StreamWeave
Scientific data harvesting, simplified.
Pre-Alpha Software
StreamWeave is under heavy active development and not yet ready for production use. Prior to version 1.0, APIs, data models, and configuration formats are likely to change without notice.
StreamWeave tames unruly streams of scientific data by automatically pulling files from scientific instruments via service accounts and delivers them to configured storage destinations (POSIX, S3, NFS, CIFS), with persistent file identifiers, configurable destination and access control, full transfer audit trails, and an easily extensible hook system for integration with external APIs.
Key Features¶
- Automated harvesting — Prefect-orchestrated workflows discover and transfer new files on a cron schedule
- Persistent identifiers — Every file receives a unique ARK identifier for long-term tracking
- Transfer auditing — Full audit trail with checksums, timestamps, and byte counts for every file transfer
- Hook system — Configurable pre-transfer (file filtering, redirect) and post-transfer (metadata enrichment) hooks
- User-scoped access — Admins manage everything; regular users see only their assigned instruments
- Pluggable transfers — rclone by default, with a pluggable adapter interface for Globus, rsync, etc.
Architecture¶
| Component | Technology |
|---|---|
| API Backend | FastAPI + SQLAlchemy 2.0 + Alembic |
| Auth | fastapi-users (local accounts; OAuth2/OIDC planned) |
| Database | PostgreSQL (SQLite for dev/small deployments) |
| Orchestration | Prefect (self-hosted server + workers) |
| Default Transfer | rclone (pluggable: Globus, rsync) |
| Frontend | React + Vite + TanStack Query |
| Identifiers | ARK (configurable DOI/Handle) |
| Credential Storage | Fernet encryption at rest |
| Deployment | Docker Compose |
Project Structure¶
streamweave/
├── docker-compose.yml # Full stack (Postgres, Redis, Prefect, API, Worker, Frontend)

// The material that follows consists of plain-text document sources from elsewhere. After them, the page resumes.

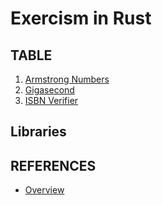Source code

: # Exercism in Rust

## TABLE

1. [Armstrong Numbers](https://exercism.org/tracks/rust/exercises/armstrong-numbers/edit) 
2. [Gigasecond](https://exercism.org/tracks/rust/exercises/gigasecond)
3. [ISBN Verifier](https://exercism.org/tracks/rust/exercises/isbn-verifier)

## Libraries

## REFERENCES
- [Overview](https://exercism.org/tracks/rust)

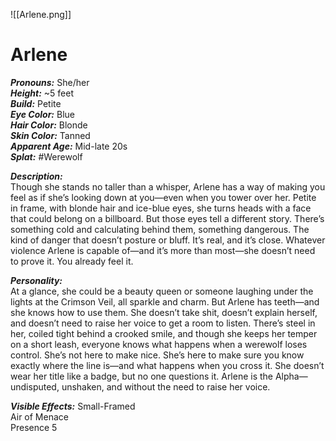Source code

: ![[Arlene.png]]
# Arlene

***Pronouns:*** She/her  
***Height:*** ~5 feet  
***Build:*** Petite  
***Eye Color:*** Blue  
***Hair Color:*** Blonde  
***Skin Color:*** Tanned  
***Apparent Age:*** Mid-late 20s  
***Splat:*** #Werewolf  

***Description:***  
Though she stands no taller than a whisper, Arlene has a way of making you feel as if she’s looking down at you—even when you tower over her. Petite in frame, with blonde hair and ice-blue eyes, she turns heads with a face that could belong on a billboard. But those eyes tell a different story. There’s something cold and calculating behind them, something dangerous. The kind of danger that doesn’t posture or bluff. It’s real, and it’s close. Whatever violence Arlene is capable of—and it’s more than most—she doesn’t need to prove it. You already feel it.   

***Personality:***  
At a glance, she could be a beauty queen or someone laughing under the lights at the Crimson Veil, all sparkle and charm. But Arlene has teeth—and she knows how to use them. She doesn’t take shit, doesn’t explain herself, and doesn’t need to raise her voice to get a room to listen. There’s steel in her, coiled tight behind a crooked smile, and though she keeps her temper on a short leash, everyone knows what happens when a werewolf loses control. She’s not here to make nice. She’s here to make sure you know exactly where the line is—and what happens when you cross it. She doesn’t wear her title like a badge, but no one questions it. Arlene is the Alpha—undisputed, unshaken, and without the need to raise her voice.

***Visible Effects:***
Small-Framed  
Air of Menace  
Presence 5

├── docker-compose.dev.yml # Dev overrides (hot reload, volume mounts)
├── backend/
│ ├── Dockerfile
│ ├── Dockerfile.worker # Worker image with rclone
│ ├── pyproject.toml
│ └── app/
│ ├── main.py # FastAPI application
│ ├── config.py # Pydantic Settings
│ ├── database.py # Async SQLAlchemy engine
│ ├── models/ # SQLAlchemy models
│ ├── schemas/ # Pydantic request/response models
│ ├── api/ # REST API endpoints
│ ├── services/ # Business logic (credentials, identifiers, Prefect client)
│ ├── flows/ # Prefect flows (harvest orchestration)
│ ├── transfers/ # Transfer adapters (rclone, etc.)
│ ├── hooks/ # Hook system (file filter, metadata enrichment)
│ └── auth/ # fastapi-users configuration
├── frontend/
│ ├── Dockerfile
│ ├── Caddyfile # Caddy reverse proxy (production)
│ ├── src/
│ │ ├── api/ # Axios client + TypeScript types
│ │ ├── components/ # Shared UI components
│ │ ├── contexts/ # React contexts (auth)
│ │ ├── layouts/ # App shell and layout components
│ │ └── pages/ # Route-level page components
│ └── package.json
├── tests/ # pytest test suite
├── simlab/ # Simulated laboratory for integration testing
│ ├── docker-compose.simlab.yml
│ ├── seed.py
│ └── instruments/ # Sample data per instrument
└── scripts/
├── build_docs.sh
└── create-admin.py